Manguno v. Prudential Prop. & Cas. Ins. Co., 276 F.3d 720, 723 (5th Cir. 2002).
Id.
Id.
LAW AND ANALYSIS
Defendant removed this case on the basis of diversity jurisdiction under 28 U.S.C. § 1332. Diversity jurisdiction requires complete diversity of citizenship and an amount in controversy exceeding $75,000. “[C]omplete diversity requires that all persons on one side of the controversy be citizens of different states than all persons on the other side.” A corporation is a citizen of the state where it is incorporated and the state where it has its principal place of business.
McLaughlin v. Miss. Power Co., 376 F.3d 344, 353 (5th Cir. 2004) (quoting Harrison v. Prather, 404 F.2d 267, 272 (5th Cir. 1968)).
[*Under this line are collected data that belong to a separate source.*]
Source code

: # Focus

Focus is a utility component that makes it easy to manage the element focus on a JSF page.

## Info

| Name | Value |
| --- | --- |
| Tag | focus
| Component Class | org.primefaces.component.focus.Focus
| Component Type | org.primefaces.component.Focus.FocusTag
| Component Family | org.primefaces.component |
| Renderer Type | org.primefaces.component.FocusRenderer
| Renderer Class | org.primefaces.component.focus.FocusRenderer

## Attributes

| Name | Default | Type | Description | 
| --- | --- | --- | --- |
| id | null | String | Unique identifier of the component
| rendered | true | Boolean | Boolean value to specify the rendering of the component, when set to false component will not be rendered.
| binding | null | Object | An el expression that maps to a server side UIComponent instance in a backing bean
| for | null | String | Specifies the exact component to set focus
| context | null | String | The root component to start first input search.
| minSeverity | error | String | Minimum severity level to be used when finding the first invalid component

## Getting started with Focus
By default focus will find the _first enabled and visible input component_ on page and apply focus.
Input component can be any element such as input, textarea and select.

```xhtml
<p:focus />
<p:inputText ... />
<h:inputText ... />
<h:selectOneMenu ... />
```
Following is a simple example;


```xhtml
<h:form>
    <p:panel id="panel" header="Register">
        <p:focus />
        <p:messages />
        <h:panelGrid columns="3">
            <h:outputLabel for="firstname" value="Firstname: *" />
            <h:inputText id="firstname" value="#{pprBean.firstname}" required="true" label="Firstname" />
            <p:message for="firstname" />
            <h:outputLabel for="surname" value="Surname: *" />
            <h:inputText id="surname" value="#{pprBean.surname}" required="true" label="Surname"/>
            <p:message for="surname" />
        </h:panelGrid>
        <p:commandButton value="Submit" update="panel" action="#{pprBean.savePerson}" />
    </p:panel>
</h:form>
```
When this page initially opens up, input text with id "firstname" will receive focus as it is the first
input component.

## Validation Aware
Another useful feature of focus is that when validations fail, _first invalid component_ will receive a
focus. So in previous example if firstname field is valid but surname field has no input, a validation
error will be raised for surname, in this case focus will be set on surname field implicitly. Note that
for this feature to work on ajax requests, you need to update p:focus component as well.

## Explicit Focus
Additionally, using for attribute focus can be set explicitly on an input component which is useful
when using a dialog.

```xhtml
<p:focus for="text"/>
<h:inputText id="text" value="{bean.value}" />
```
Plaintiffs assert in their state court petition that they are domiciled in and therefore citizens of Louisiana. Defendant alleges that it is an Ohio corporation with a principal place of business in Ohio. Therefore, the parties are completely diverse. Plaintiffs, however, contend that Defendant has failed to carry its burden in demonstrating that the amount in controversy exceeds $75,000.
Doc. 1-2 at 1.
Doc. 1 at 2.
Defendant, as the removing party, bears the burden of demonstrating that the amount in controversy requirement is met. In Louisiana, plaintiffs may not allege a specific amount of damages and may be awarded relief not requested in the pleadings. “When the plaintiff's complaint does not allege a specific amount of damages, the removing defendant must prove by a preponderance of the evidence that the amount in controversy exceeds [$75,000].” “Proving a fact by a ‘preponderance of the evidence' means showing that the existence of a fact is more likely so than not.”
Manguno, 276 F.3d at 723.
Welch v. Occidental Fire & Cas. Co. of N.C. , No. 23-5836, 2023 WL 8271613 (E.D. La. 2023) (internal citations omitted); see also LA. CODE CIV. P. arts. 893 & 862.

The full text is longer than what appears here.